George Kisiday

No. 51, 81
- Positions: End, tackle

Personal information
- Born: April 16, 1923 Ambridge, Pennsylvania, U.S.
- Died: November 9, 1970 (aged 47) Ambridge, Pennsylvania, U.S.
- Listed height: 5 ft 11 in (1.80 m)
- Listed weight: 210 lb (95 kg)

Career information
- High school: Ambridge (PA)
- College: Duquesne Columbia
- NFL draft: 1948: 22nd round, 196th overall pick

Career history
- Buffalo Bills (1948); Jersey City Giants (1949);

Career AAFC statistics
- Receptions: 1
- Receiving yards: 20
- Stats at Pro Football Reference

= George Kisiday =

American football player (1923–1970)

George John Kisiday (April 16, 1923 - November 8, 1970) was an American football player who played at the end position. He played college football for Duquesne and Columbia and professional football for the Buffalo Bills and Jersey City Giants.

==Early life==
Kisiday was born in 1923 in Ambridge, Pennsylvania. He attended and played football at Ambridge High School.
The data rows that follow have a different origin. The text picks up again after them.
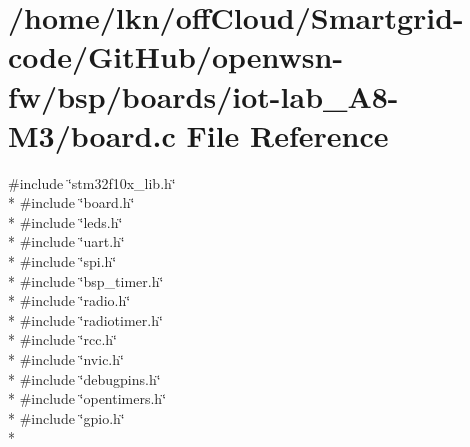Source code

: \hypertarget{iot-lab___a8-_m3_2board_8c}{}\section{/home/lkn/off\+Cloud/\+Smartgrid-\/code/\+Git\+Hub/openwsn-\/fw/bsp/boards/iot-\/lab\+\_\+\+A8-\/\+M3/board.c File Reference}
\label{iot-lab___a8-_m3_2board_8c}
{\ttfamily \#include \char`\"{}stm32f10x\+\_\+lib.\+h\char`\"{}}\\*
{\ttfamily \#include \char`\"{}board.\+h\char`\"{}}\\*
{\ttfamily \#include \char`\"{}leds.\+h\char`\"{}}\\*
{\ttfamily \#include \char`\"{}uart.\+h\char`\"{}}\\*
{\ttfamily \#include \char`\"{}spi.\+h\char`\"{}}\\*
{\ttfamily \#include \char`\"{}bsp\+\_\+timer.\+h\char`\"{}}\\*
{\ttfamily \#include \char`\"{}radio.\+h\char`\"{}}\\*
{\ttfamily \#include \char`\"{}radiotimer.\+h\char`\"{}}\\*
{\ttfamily \#include \char`\"{}rcc.\+h\char`\"{}}\\*
{\ttfamily \#include \char`\"{}nvic.\+h\char`\"{}}\\*
{\ttfamily \#include \char`\"{}debugpins.\+h\char`\"{}}\\*
{\ttfamily \#include \char`\"{}opentimers.\+h\char`\"{}}\\*
{\ttfamily \#include \char`\"{}gpio.\+h\char`\"{}}\\*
==College football and military service==
Kisiday played college football for Duquesne at the end position in 1942 and 1947. His college career was interrupted by service in the United States Army during World War II. He transferred to Columbia in 1947 and played at the tackle position for Lou Little's 1947 Columbia Lions football team that was ranked No. 20 in the final AP Poll.

==Professional football==
Kisiday was selected by the New York Giants in the 22nd round (196th overall pick) of the 1947 NFL draft but did not play for them. He instead signed in February 1948 to play for the Buffalo Bills of the All-America Football Conference (AAFC). He was recommended to the Bills by Columbia coach Little. He played for the Bills during their 1948 season and appeared in 14 games. He also played in the American Football League for the Jersey City Giants in 1949.

==Family and later years==
After his playing career ended, he was hired as an assistant football coach at North Catholic High School in Pittsburgh. He later served as the line coach at the University of Bridgeport. After his coaching career, he served as the recreation director in Ambridge.

Kisiday suffered a heart attack in 1962. He subsequently died of an apparent heart attack in 1970 at age 47 in Ambridge.